Kathmandu is the country’s capital and largest city. A somewhat chaotic city, but full of life. It is situated in a bowl surrounded by mountains at an altitude of about 1400m. It combines areas stuffed with buildings with others with single-family houses. Some large avenues always full of traffic and a network of streets and alleys that follow an uncertain pattern. Some tidier areas and others rather neglected. Outside the “Ring Road”, which is like a belt around Kathmandu and Patan, the city continues in a mix of low-rise houses mixed with orchards and fields that have yet to surrender to the onslaught of the city.
Kathmandu’s highlights are not difficult to visit and getting around is relatively easy by taxi.

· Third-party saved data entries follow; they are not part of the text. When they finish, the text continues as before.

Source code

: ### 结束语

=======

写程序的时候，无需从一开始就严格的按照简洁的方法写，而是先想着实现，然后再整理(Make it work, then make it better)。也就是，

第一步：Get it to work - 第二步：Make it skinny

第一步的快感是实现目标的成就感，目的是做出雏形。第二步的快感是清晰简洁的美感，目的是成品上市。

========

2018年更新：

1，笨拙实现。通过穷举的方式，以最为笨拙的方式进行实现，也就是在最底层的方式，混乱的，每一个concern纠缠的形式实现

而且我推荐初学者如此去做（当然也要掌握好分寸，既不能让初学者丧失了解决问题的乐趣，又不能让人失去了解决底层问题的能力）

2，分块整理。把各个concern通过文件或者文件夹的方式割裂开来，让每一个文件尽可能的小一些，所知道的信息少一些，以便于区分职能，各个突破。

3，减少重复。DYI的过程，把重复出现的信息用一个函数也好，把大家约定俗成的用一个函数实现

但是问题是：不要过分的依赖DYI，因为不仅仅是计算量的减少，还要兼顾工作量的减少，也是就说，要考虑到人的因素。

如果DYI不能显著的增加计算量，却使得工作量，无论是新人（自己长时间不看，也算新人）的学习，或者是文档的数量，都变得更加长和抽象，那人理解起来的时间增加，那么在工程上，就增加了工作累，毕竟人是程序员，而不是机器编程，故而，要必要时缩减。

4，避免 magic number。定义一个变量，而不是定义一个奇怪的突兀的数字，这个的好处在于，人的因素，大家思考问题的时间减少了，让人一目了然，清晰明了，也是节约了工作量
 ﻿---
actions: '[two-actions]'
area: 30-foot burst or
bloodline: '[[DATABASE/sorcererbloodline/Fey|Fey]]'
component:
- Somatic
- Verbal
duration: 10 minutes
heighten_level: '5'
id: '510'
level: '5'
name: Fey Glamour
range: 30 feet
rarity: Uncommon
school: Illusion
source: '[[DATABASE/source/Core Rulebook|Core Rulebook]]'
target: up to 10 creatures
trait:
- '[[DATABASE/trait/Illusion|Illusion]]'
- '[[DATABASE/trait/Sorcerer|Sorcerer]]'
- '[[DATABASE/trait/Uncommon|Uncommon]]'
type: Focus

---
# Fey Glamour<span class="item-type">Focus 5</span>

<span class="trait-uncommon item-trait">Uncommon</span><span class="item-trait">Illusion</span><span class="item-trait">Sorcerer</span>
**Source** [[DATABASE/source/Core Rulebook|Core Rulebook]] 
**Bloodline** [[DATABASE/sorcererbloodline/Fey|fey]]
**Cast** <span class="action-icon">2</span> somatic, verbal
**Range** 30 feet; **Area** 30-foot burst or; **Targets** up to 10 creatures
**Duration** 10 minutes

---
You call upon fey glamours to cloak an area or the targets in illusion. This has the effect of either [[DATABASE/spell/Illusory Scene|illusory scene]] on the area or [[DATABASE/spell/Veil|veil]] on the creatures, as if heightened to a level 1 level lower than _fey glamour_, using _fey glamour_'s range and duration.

Thamel is Kathmandu’s tourist district and the place where everyone goes sooner or later. It is full of restaurants, accommodation, cafes and shops of all kinds. It is a small neighbourhood, great to hang around with no direction, and in fact, they have banned the transit of vehicles (not the tourist ones) so it is now quieter. It is a neighbourhood where it is essential to stroll around and explore its countless interesting corners that you will find at every turn.
If you are looking for a quiet and curious place, you can go to the “Garden of Dreams”. It is a small neoclassical garden (entrance fee) near the border of Thamel on Tridevi Marg, where you can lie on the lawn or have a drink or meal in one of the two restaurants.
Bouddhanath or Bouddha, as it is also known and gives its name to the neighbourhood, is the big iconographic stupa of the city that you have seen in many pictures. It is located inside a large round-shape square full of life, with devotees praying and surrounding it clockwise, tourists, dogs, pigeons… There are some restaurants and cafes with terraces on the upper floors with good views over the square and the stupa, which can also be seen from the Guru Lhakhang temple. But Bouddha is much more than its stupa, it is the neighbourhood that hosts a large part of the Tibetan refugees in Kathmandu, and its alleys are always full of people up and down, shops and Buddhist monasteries and temples that can be visited freely.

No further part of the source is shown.